(Input records)
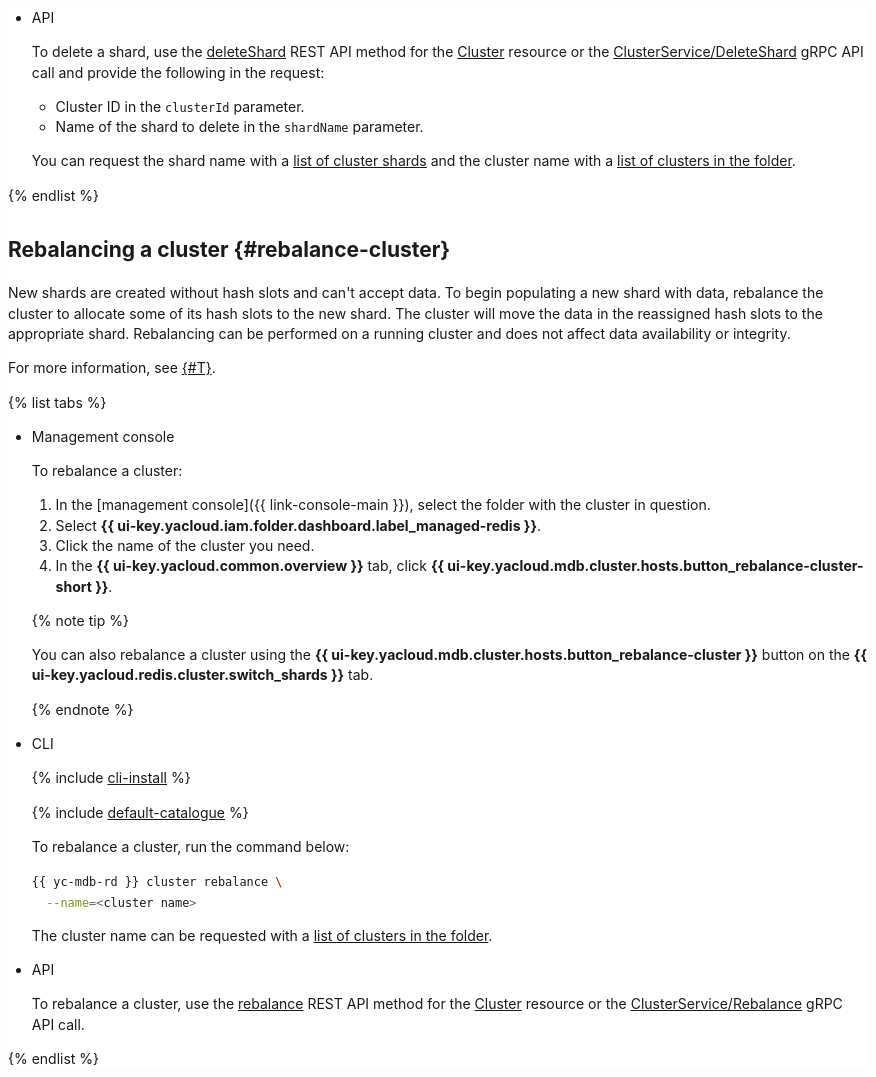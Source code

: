 - API

   To delete a shard, use the [deleteShard](../api-ref/Cluster/deleteShard.md) REST API method for the [Cluster](../api-ref/Cluster/index.md) resource or the [ClusterService/DeleteShard](../api-ref/grpc/cluster_service.md#DeleteShard) gRPC API call and provide the following in the request:
   * Cluster ID in the `clusterId` parameter.
   * Name of the shard to delete in the `shardName` parameter.

   You can request the shard name with a [list of cluster shards](#list) and the cluster name with a [list of clusters in the folder](cluster-list.md).

{% endlist %}

## Rebalancing a cluster {#rebalance-cluster}

New shards are created without hash slots and can't accept data. To begin populating a new shard with data, rebalance the cluster to allocate some of its hash slots to the new shard. The cluster will move the data in the reassigned hash slots to the appropriate shard. Rebalancing can be performed on a running cluster and does not affect data availability or integrity.

For more information, see [{#T}](../concepts/sharding.md#scaling).

{% list tabs %}

- Management console

   To rebalance a cluster:
   1. In the [management console]({{ link-console-main }}), select the folder with the cluster in question.
   1. Select **{{ ui-key.yacloud.iam.folder.dashboard.label_managed-redis }}**.
   1. Click the name of the cluster you need.
   1. In the **{{ ui-key.yacloud.common.overview }}** tab, click **{{ ui-key.yacloud.mdb.cluster.hosts.button_rebalance-cluster-short }}**.

   {% note tip %}

   You can also rebalance a cluster using the **{{ ui-key.yacloud.mdb.cluster.hosts.button_rebalance-cluster }}** button on the **{{ ui-key.yacloud.redis.cluster.switch_shards }}** tab.

   {% endnote %}

- CLI

   {% include [cli-install](../../_includes/cli-install.md) %}

   {% include [default-catalogue](../../_includes/default-catalogue.md) %}

   To rebalance a cluster, run the command below:

   ```bash
   {{ yc-mdb-rd }} cluster rebalance \
     --name=<cluster name>
   ```

   The cluster name can be requested with a [list of clusters in the folder](cluster-list.md).

- API

   To rebalance a cluster, use the [rebalance](../api-ref/Cluster/rebalance.md) REST API method for the [Cluster](../api-ref/Cluster/index.md) resource or the [ClusterService/Rebalance](../api-ref/grpc/cluster_service.md#Rebalance) gRPC API call.

{% endlist %}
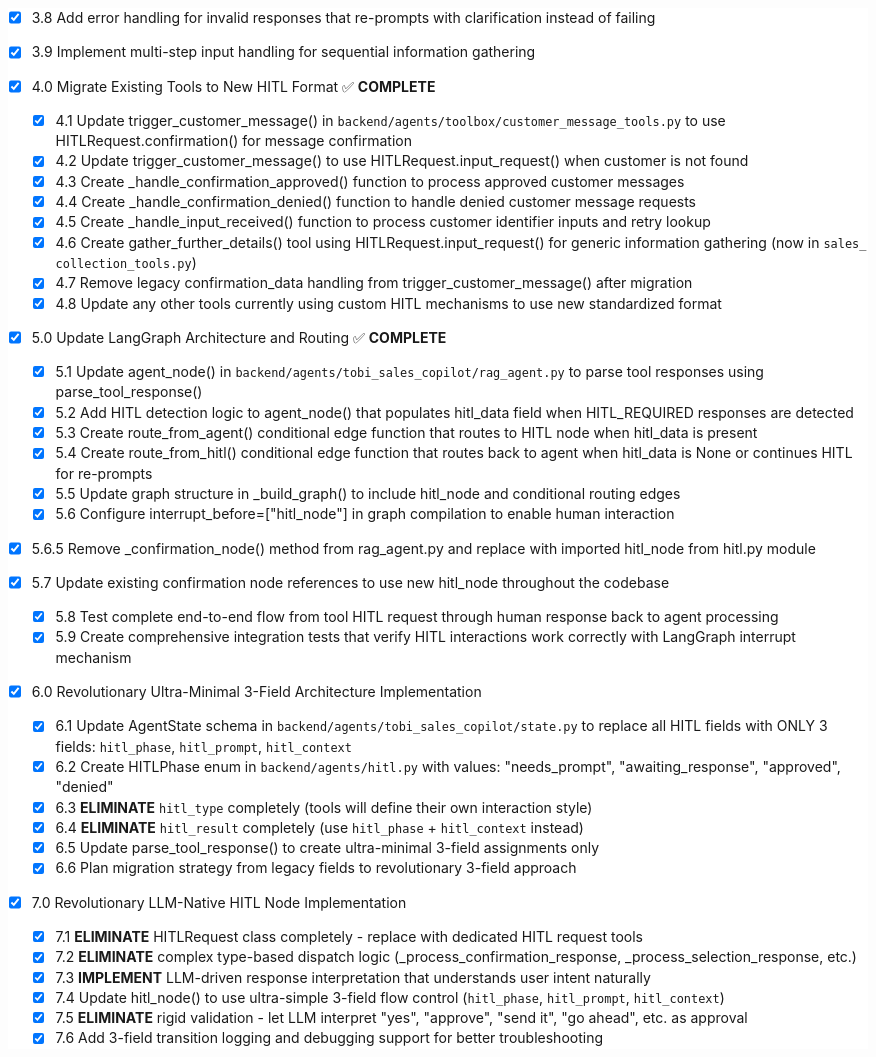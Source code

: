   - [x] 3.8 Add error handling for invalid responses that re-prompts with clarification instead of failing
  - [x] 3.9 Implement multi-step input handling for sequential information gathering

- [x] 4.0 Migrate Existing Tools to New HITL Format ✅ **COMPLETE**
  - [x] 4.1 Update trigger_customer_message() in `backend/agents/toolbox/customer_message_tools.py` to use HITLRequest.confirmation() for message confirmation
  - [x] 4.2 Update trigger_customer_message() to use HITLRequest.input_request() when customer is not found
  - [x] 4.3 Create _handle_confirmation_approved() function to process approved customer messages
  - [x] 4.4 Create _handle_confirmation_denied() function to handle denied customer message requests
  - [x] 4.5 Create _handle_input_received() function to process customer identifier inputs and retry lookup
  - [x] 4.6 Create gather_further_details() tool using HITLRequest.input_request() for generic information gathering (now in `sales_collection_tools.py`)
  - [x] 4.7 Remove legacy confirmation_data handling from trigger_customer_message() after migration
  - [x] 4.8 Update any other tools currently using custom HITL mechanisms to use new standardized format

- [x] 5.0 Update LangGraph Architecture and Routing ✅ **COMPLETE**
  - [x] 5.1 Update agent_node() in `backend/agents/tobi_sales_copilot/rag_agent.py` to parse tool responses using parse_tool_response()
  - [x] 5.2 Add HITL detection logic to agent_node() that populates hitl_data field when HITL_REQUIRED responses are detected
  - [x] 5.3 Create route_from_agent() conditional edge function that routes to HITL node when hitl_data is present
  - [x] 5.4 Create route_from_hitl() conditional edge function that routes back to agent when hitl_data is None or continues HITL for re-prompts
  - [x] 5.5 Update graph structure in _build_graph() to include hitl_node and conditional routing edges
  - [x] 5.6 Configure interrupt_before=["hitl_node"] in graph compilation to enable human interaction
- [x] 5.6.5 Remove _confirmation_node() method from rag_agent.py and replace with imported hitl_node from hitl.py module
- [x] 5.7 Update existing confirmation node references to use new hitl_node throughout the codebase
  - [x] 5.8 Test complete end-to-end flow from tool HITL request through human response back to agent processing
  - [x] 5.9 Create comprehensive integration tests that verify HITL interactions work correctly with LangGraph interrupt mechanism

- [x] 6.0 Revolutionary Ultra-Minimal 3-Field Architecture Implementation  
  - [x] 6.1 Update AgentState schema in `backend/agents/tobi_sales_copilot/state.py` to replace all HITL fields with ONLY 3 fields: `hitl_phase`, `hitl_prompt`, `hitl_context`
  - [x] 6.2 Create HITLPhase enum in `backend/agents/hitl.py` with values: "needs_prompt", "awaiting_response", "approved", "denied"
  - [x] 6.3 **ELIMINATE** `hitl_type` completely (tools will define their own interaction style)
  - [x] 6.4 **ELIMINATE** `hitl_result` completely (use `hitl_phase` + `hitl_context` instead)
  - [x] 6.5 Update parse_tool_response() to create ultra-minimal 3-field assignments only
  - [x] 6.6 Plan migration strategy from legacy fields to revolutionary 3-field approach

- [x] 7.0 Revolutionary LLM-Native HITL Node Implementation
  - [x] 7.1 **ELIMINATE** HITLRequest class completely - replace with dedicated HITL request tools
  - [x] 7.2 **ELIMINATE** complex type-based dispatch logic (_process_confirmation_response, _process_selection_response, etc.)
  - [x] 7.3 **IMPLEMENT** LLM-driven response interpretation that understands user intent naturally
  - [x] 7.4 Update hitl_node() to use ultra-simple 3-field flow control (`hitl_phase`, `hitl_prompt`, `hitl_context`)
  - [x] 7.5 **ELIMINATE** rigid validation - let LLM interpret "yes", "approve", "send it", "go ahead", etc. as approval
  - [x] 7.6 Add 3-field transition logging and debugging support for better troubleshooting
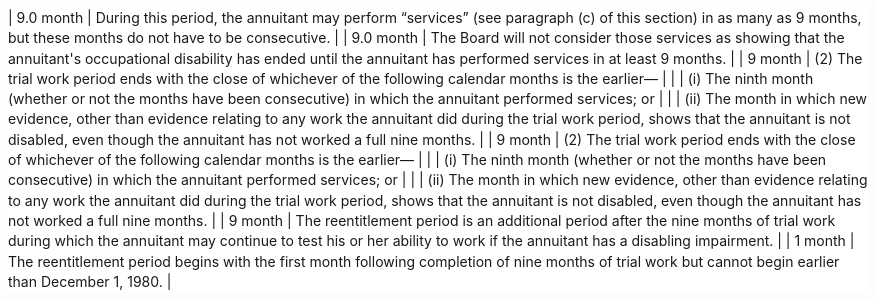 | 9.0 month   | During this period, the annuitant may perform &#8220;services&#8221; (see paragraph (c) of this section) in as many as 9 months, but these months do not have to be consecutive.                                                                                                                                                                                                                                                                                                                                                                          |
| 9.0 month   | The Board will not consider those services as showing that the annuitant's occupational disability has ended until the annuitant has performed services in at least 9 months.                                                                                                                                                                                                                                                                                                                                                                             |
| 9 month     | (2) The trial work period ends with the close of whichever of the following calendar months is the earlier&#8212;                                                                                                                                                                                                                                                                                                                                                                                                                                         |
|             |               (i) The ninth month (whether or not the months have been consecutive) in which the annuitant performed services; or                                                                                                                                                                                                                                                                                                                                                                                                                         |
|             |               (ii) The month in which new evidence, other than evidence relating to any work the annuitant did during the trial work period, shows that the annuitant is not disabled, even though the annuitant has not worked a full nine months.                                                                                                                                                                                                                                                                                                       |
| 9 month     | (2) The trial work period ends with the close of whichever of the following calendar months is the earlier&#8212;                                                                                                                                                                                                                                                                                                                                                                                                                                         |
|             |               (i) The ninth month (whether or not the months have been consecutive) in which the annuitant performed services; or                                                                                                                                                                                                                                                                                                                                                                                                                         |
|             |               (ii) The month in which new evidence, other than evidence relating to any work the annuitant did during the trial work period, shows that the annuitant is not disabled, even though the annuitant has not worked a full nine months.                                                                                                                                                                                                                                                                                                       |
| 9 month     | The reentitlement period is an additional period after the nine months of trial work during which the annuitant may continue to test his or her ability to work if the annuitant has a disabling impairment.                                                                                                                                                                                                                                                                                                                                              |
| 1 month     | The reentitlement period begins with the first month following completion of nine months of trial work but cannot begin earlier than December 1, 1980.                                                                                                                                                                                                                                                                                                                                                                                                    |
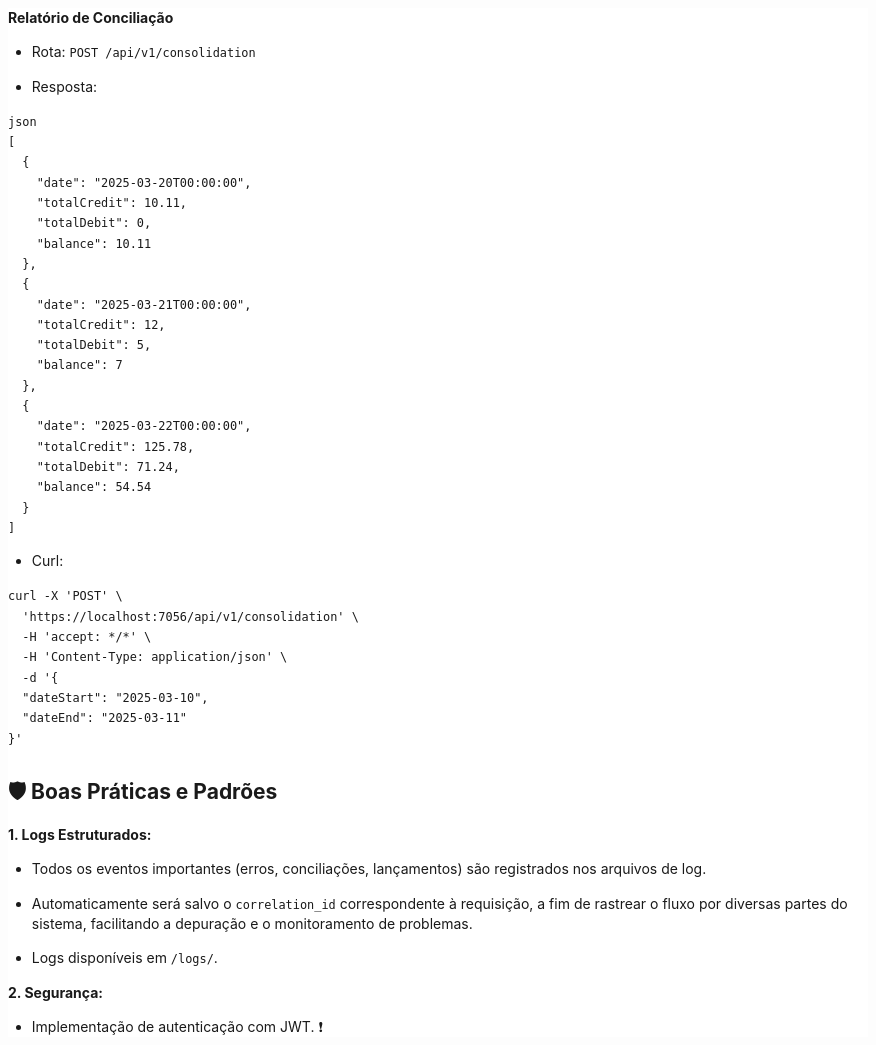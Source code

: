 **Relatório de Conciliação**

- Rota: `POST /api/v1/consolidation`

- Resposta:
```
json
[
  {
    "date": "2025-03-20T00:00:00",
    "totalCredit": 10.11,
    "totalDebit": 0,
    "balance": 10.11
  },
  {
    "date": "2025-03-21T00:00:00",
    "totalCredit": 12,
    "totalDebit": 5,
    "balance": 7
  },
  {
    "date": "2025-03-22T00:00:00",
    "totalCredit": 125.78,
    "totalDebit": 71.24,
    "balance": 54.54
  }
]
```

- Curl:
```
curl -X 'POST' \
  'https://localhost:7056/api/v1/consolidation' \
  -H 'accept: */*' \
  -H 'Content-Type: application/json' \
  -d '{
  "dateStart": "2025-03-10",
  "dateEnd": "2025-03-11"
}'
```
## 🛡️ Boas Práticas e Padrões

**1. Logs Estruturados:**

- Todos os eventos importantes (erros, conciliações, lançamentos) são registrados nos arquivos de log.

- Automaticamente será salvo o `correlation_id` correspondente à requisição, a fim de rastrear o fluxo por diversas partes do sistema, facilitando a depuração e o monitoramento de problemas.

- Logs disponíveis em `/logs/`.

**2. Segurança:**

- Implementação de autenticação com JWT. ❗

(Work task) In the data above, retype exactly and only the lines between the one holding "- [x] 3.9 Implement" and the one holding "- [x] 5.0 Update", inclusive.

(Answer to this problem)
  - [x] 3.9 Implement multi-step input handling for sequential information gathering

- [x] 4.0 Migrate Existing Tools to New HITL Format ✅ **COMPLETE**
  - [x] 4.1 Update trigger_customer_message() in `backend/agents/toolbox/customer_message_tools.py` to use HITLRequest.confirmation() for message confirmation
  - [x] 4.2 Update trigger_customer_message() to use HITLRequest.input_request() when customer is not found
  - [x] 4.3 Create _handle_confirmation_approved() function to process approved customer messages
  - [x] 4.4 Create _handle_confirmation_denied() function to handle denied customer message requests
  - [x] 4.5 Create _handle_input_received() function to process customer identifier inputs and retry lookup
  - [x] 4.6 Create gather_further_details() tool using HITLRequest.input_request() for generic information gathering (now in `sales_collection_tools.py`)
  - [x] 4.7 Remove legacy confirmation_data handling from trigger_customer_message() after migration
  - [x] 4.8 Update any other tools currently using custom HITL mechanisms to use new standardized format

- [x] 5.0 Update LangGraph Architecture and Routing ✅ **COMPLETE**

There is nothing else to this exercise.